(Stored data entries)
________________
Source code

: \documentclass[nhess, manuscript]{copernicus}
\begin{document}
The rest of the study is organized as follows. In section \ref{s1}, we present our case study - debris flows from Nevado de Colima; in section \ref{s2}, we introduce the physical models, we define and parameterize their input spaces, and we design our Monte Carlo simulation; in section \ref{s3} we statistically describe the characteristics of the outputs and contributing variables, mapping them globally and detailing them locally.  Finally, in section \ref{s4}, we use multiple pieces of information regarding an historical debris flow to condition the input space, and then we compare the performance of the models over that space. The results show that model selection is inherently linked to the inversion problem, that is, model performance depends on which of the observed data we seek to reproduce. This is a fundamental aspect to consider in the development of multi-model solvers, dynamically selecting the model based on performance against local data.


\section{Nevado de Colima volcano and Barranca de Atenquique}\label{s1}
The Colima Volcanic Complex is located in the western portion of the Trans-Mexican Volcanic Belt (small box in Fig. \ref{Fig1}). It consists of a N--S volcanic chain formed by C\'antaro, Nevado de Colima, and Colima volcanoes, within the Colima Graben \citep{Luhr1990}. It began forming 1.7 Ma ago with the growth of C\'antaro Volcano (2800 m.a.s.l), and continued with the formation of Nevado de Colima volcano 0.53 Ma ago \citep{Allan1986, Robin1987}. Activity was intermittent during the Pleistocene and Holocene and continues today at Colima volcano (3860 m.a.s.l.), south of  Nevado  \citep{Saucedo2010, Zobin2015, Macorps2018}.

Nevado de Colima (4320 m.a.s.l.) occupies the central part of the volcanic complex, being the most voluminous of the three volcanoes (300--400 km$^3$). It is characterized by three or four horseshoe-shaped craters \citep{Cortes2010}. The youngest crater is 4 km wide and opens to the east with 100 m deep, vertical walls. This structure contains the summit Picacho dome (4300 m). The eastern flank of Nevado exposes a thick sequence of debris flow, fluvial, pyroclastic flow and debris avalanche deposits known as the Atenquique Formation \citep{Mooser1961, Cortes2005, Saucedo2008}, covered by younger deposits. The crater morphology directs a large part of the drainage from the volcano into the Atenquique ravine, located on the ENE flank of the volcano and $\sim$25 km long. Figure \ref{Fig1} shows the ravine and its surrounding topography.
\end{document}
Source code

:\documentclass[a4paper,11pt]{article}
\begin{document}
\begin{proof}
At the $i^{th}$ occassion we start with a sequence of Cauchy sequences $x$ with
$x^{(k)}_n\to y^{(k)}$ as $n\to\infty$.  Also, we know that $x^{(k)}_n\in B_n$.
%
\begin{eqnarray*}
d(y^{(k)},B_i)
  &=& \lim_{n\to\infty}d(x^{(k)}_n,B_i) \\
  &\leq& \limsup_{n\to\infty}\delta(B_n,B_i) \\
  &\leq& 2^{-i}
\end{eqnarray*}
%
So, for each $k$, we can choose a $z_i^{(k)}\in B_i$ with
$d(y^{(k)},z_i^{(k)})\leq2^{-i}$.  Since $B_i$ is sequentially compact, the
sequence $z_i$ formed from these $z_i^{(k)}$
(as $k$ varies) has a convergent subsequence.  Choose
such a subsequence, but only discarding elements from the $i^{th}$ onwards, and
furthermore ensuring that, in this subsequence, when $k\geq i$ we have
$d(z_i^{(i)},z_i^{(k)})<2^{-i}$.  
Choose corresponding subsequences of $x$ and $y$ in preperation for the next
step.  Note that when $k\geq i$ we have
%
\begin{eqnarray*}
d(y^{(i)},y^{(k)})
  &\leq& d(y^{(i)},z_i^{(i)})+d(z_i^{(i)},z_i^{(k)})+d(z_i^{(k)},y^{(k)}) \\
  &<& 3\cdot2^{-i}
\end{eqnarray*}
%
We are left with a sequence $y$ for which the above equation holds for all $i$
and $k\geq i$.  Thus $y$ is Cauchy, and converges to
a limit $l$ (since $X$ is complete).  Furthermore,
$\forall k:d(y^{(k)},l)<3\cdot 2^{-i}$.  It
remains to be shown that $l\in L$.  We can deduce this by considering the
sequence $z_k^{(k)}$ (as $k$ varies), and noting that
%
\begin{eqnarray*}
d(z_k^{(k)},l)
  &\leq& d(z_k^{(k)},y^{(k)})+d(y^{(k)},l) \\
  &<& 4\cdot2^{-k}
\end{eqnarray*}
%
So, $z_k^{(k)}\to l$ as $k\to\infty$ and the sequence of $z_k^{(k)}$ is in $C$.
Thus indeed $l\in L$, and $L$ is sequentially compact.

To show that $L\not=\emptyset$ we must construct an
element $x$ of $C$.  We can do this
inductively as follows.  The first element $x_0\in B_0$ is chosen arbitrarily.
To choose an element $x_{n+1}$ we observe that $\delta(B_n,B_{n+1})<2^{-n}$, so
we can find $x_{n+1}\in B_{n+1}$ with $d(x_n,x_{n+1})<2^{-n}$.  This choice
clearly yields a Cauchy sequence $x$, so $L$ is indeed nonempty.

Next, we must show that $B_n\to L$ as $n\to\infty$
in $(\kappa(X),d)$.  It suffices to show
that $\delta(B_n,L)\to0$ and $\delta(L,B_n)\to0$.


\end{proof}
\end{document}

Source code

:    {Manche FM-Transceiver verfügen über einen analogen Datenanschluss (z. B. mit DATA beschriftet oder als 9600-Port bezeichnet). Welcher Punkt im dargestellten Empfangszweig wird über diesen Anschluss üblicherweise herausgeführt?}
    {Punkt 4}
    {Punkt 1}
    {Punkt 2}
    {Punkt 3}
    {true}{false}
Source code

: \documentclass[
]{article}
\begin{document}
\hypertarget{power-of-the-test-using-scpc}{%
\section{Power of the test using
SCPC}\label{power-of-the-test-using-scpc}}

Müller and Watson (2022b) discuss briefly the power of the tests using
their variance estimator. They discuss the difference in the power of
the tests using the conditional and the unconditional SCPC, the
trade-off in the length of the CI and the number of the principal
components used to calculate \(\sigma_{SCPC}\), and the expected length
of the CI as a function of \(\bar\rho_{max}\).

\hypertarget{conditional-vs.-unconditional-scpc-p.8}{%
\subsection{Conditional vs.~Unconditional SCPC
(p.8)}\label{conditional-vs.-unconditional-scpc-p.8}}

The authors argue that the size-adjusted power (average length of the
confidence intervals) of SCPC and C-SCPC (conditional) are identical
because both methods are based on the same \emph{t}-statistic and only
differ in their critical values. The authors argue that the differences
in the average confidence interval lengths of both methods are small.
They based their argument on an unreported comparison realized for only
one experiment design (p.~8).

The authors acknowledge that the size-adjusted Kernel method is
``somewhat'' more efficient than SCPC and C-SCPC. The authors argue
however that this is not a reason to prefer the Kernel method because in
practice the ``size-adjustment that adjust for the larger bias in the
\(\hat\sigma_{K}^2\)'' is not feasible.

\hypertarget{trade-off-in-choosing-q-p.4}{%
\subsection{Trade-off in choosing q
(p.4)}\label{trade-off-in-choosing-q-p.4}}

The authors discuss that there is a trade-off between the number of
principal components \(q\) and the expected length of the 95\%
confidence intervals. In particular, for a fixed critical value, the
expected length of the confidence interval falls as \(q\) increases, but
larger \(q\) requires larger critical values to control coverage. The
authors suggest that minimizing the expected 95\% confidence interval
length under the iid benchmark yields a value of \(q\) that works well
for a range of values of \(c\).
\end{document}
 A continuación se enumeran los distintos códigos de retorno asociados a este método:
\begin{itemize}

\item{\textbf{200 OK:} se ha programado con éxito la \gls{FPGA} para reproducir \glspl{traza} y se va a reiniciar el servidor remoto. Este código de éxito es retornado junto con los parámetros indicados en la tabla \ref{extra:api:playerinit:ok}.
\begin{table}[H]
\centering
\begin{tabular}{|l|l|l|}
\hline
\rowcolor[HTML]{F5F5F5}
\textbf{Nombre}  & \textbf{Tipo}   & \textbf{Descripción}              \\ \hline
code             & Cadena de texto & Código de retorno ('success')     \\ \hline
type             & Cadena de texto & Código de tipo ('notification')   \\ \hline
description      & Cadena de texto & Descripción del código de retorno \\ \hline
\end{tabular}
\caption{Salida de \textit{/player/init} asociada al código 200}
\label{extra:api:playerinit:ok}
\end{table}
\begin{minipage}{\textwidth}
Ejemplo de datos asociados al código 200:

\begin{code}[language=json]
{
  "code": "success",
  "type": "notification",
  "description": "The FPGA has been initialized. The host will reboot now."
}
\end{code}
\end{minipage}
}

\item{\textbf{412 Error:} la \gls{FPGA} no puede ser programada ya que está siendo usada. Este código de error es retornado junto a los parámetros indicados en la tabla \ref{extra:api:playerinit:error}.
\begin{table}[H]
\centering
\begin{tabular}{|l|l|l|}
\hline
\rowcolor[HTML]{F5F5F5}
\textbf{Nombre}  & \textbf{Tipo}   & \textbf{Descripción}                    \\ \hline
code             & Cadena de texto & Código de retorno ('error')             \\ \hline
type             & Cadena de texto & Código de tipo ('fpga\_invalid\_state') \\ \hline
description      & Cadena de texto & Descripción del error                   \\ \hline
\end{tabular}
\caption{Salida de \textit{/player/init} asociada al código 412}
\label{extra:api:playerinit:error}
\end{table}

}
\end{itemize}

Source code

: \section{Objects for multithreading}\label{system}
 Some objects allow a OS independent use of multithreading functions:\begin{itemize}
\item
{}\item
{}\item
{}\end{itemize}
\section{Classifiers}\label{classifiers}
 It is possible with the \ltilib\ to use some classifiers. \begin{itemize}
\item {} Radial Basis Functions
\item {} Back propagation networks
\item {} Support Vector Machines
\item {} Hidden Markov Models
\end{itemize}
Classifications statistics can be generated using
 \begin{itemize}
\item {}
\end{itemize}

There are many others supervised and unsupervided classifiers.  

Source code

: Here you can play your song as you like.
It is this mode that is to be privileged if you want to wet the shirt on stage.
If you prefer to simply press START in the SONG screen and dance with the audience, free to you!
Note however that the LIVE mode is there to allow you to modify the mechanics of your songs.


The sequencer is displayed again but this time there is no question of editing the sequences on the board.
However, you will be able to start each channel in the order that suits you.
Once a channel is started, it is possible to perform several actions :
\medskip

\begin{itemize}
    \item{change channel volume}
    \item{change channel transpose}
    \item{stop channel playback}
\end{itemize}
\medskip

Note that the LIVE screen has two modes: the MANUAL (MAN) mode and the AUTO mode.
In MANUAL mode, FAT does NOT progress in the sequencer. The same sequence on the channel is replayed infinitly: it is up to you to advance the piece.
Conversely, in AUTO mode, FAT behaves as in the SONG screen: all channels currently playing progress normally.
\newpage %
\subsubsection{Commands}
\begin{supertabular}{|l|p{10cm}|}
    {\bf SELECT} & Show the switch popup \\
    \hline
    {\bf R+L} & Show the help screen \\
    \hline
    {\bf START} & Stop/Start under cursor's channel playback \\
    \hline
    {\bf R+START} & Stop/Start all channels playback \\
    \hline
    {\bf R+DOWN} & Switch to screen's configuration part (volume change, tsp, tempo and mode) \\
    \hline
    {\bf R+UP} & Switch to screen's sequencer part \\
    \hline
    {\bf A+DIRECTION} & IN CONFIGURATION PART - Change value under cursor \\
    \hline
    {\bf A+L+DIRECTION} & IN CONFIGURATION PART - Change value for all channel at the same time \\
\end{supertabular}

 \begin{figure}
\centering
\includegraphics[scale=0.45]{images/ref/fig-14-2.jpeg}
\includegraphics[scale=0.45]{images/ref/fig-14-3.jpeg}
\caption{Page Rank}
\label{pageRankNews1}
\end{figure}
________________
> **Problem to work on**:
Wherever the word "minipage" occurs in the data above, copy the line it sits in.

> **Finished task**:
\begin{minipage}{\textwidth}
\end{minipage}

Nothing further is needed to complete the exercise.